[Collected data]
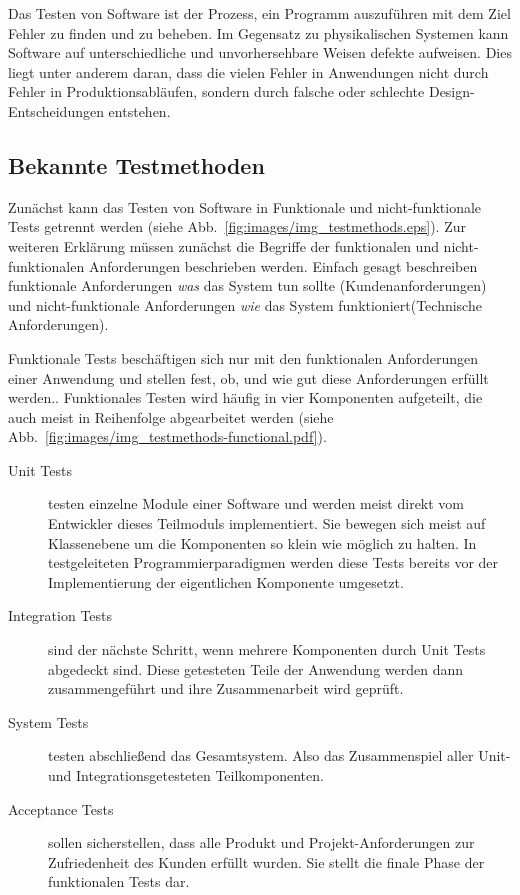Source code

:\documentclass[12pt,a4paper,bibliography=totocnumbered,listof=totocnumbered]{scrartcl}
\begin{document}
Das Testen von Software ist der Prozess, ein Programm auszuführen mit dem Ziel Fehler zu finden und zu beheben. Im Gegensatz zu physikalischen Systemen kann Software auf unterschiedliche und unvorhersehbare Weisen defekte aufweisen. Dies liegt unter anderem daran, dass die vielen Fehler in Anwendungen nicht durch Fehler in Produktionsabläufen, sondern durch falsche oder schlechte Design-Entscheidungen entstehen.\cite{pantesting}

\subsection{Bekannte Testmethoden}\label{ch:soft-test}

Zunächst kann das Testen von Software in Funktionale und nicht-funktionale Tests getrennt werden (siehe Abb.~\ref{fig:images/img_testmethods.eps}). Zur weiteren Erklärung müssen zunächst die Begriffe der funktionalen und nicht-funktionalen Anforderungen beschrieben werden. Einfach gesagt beschreiben funktionale Anforderungen \textit{was} das System tun sollte (Kundenanforderungen) und nicht-funktionale Anforderungen \textit{wie} das System funktioniert(Technische Anforderungen).\cite{erikssonreq}


Funktionale Tests beschäftigen sich nur mit den funktionalen Anforderungen einer Anwendung und stellen fest, ob, und wie gut diese Anforderungen erfüllt werden.\cite{erikssontesting}. Funktionales Testen wird häufig in vier Komponenten aufgeteilt, die auch meist in Reihenfolge abgearbeitet werden (siehe Abb.~\ref{fig:images/img_testmethods-functional.pdf}).\cite{inflectra}

\begin{description}
	\item[Unit Tests] testen einzelne Module einer Software und werden meist direkt vom Entwickler dieses Teilmoduls implementiert. Sie bewegen sich meist auf Klassenebene um die Komponenten so klein  wie möglich zu halten. In testgeleiteten Programmierparadigmen werden diese Tests bereits vor der Implementierung der eigentlichen Komponente umgesetzt.\cite{inflectra}
	\item[Integration Tests] sind der nächste Schritt, wenn mehrere Komponenten durch Unit Tests abgedeckt sind. Diese getesteten Teile der Anwendung werden dann zusammengeführt und ihre Zusammenarbeit wird geprüft.\cite{inflectra}
	\item[System Tests] testen abschließend das Gesamtsystem. Also das Zusammenspiel aller Unit- und Integrationsgetesteten Teilkomponenten.\cite{inflectra}
	\item[Acceptance Tests] sollen sicherstellen, dass alle Produkt und Projekt-Anforderungen zur Zufriedenheit des Kunden erfüllt wurden. Sie stellt die finale Phase der funktionalen Tests dar.\cite{inflectra}
\end{description}
\end{document}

**Exercise aim:** Every record above should be written out again exactly; the pictures stay out of the copy.

**Written answer:**
Source code

:\documentclass[12pt,a4paper,bibliography=totocnumbered,listof=totocnumbered]{scrartcl}
\begin{document}
Das Testen von Software ist der Prozess, ein Programm auszuführen mit dem Ziel Fehler zu finden und zu beheben. Im Gegensatz zu physikalischen Systemen kann Software auf unterschiedliche und unvorhersehbare Weisen defekte aufweisen. Dies liegt unter anderem daran, dass die vielen Fehler in Anwendungen nicht durch Fehler in Produktionsabläufen, sondern durch falsche oder schlechte Design-Entscheidungen entstehen.\cite{pantesting}

\subsection{Bekannte Testmethoden}\label{ch:soft-test}

Zunächst kann das Testen von Software in Funktionale und nicht-funktionale Tests getrennt werden (siehe Abb.~\ref{fig:images/img_testmethods.eps}). Zur weiteren Erklärung müssen zunächst die Begriffe der funktionalen und nicht-funktionalen Anforderungen beschrieben werden. Einfach gesagt beschreiben funktionale Anforderungen \textit{was} das System tun sollte (Kundenanforderungen) und nicht-funktionale Anforderungen \textit{wie} das System funktioniert(Technische Anforderungen).\cite{erikssonreq}


Funktionale Tests beschäftigen sich nur mit den funktionalen Anforderungen einer Anwendung und stellen fest, ob, und wie gut diese Anforderungen erfüllt werden.\cite{erikssontesting}. Funktionales Testen wird häufig in vier Komponenten aufgeteilt, die auch meist in Reihenfolge abgearbeitet werden (siehe Abb.~\ref{fig:images/img_testmethods-functional.pdf}).\cite{inflectra}

\begin{description}
	\item[Unit Tests] testen einzelne Module einer Software und werden meist direkt vom Entwickler dieses Teilmoduls implementiert. Sie bewegen sich meist auf Klassenebene um die Komponenten so klein  wie möglich zu halten. In testgeleiteten Programmierparadigmen werden diese Tests bereits vor der Implementierung der eigentlichen Komponente umgesetzt.\cite{inflectra}
	\item[Integration Tests] sind der nächste Schritt, wenn mehrere Komponenten durch Unit Tests abgedeckt sind. Diese getesteten Teile der Anwendung werden dann zusammengeführt und ihre Zusammenarbeit wird geprüft.\cite{inflectra}
	\item[System Tests] testen abschließend das Gesamtsystem. Also das Zusammenspiel aller Unit- und Integrationsgetesteten Teilkomponenten.\cite{inflectra}
	\item[Acceptance Tests] sollen sicherstellen, dass alle Produkt und Projekt-Anforderungen zur Zufriedenheit des Kunden erfüllt wurden. Sie stellt die finale Phase der funktionalen Tests dar.\cite{inflectra}
\end{description}
\end{document}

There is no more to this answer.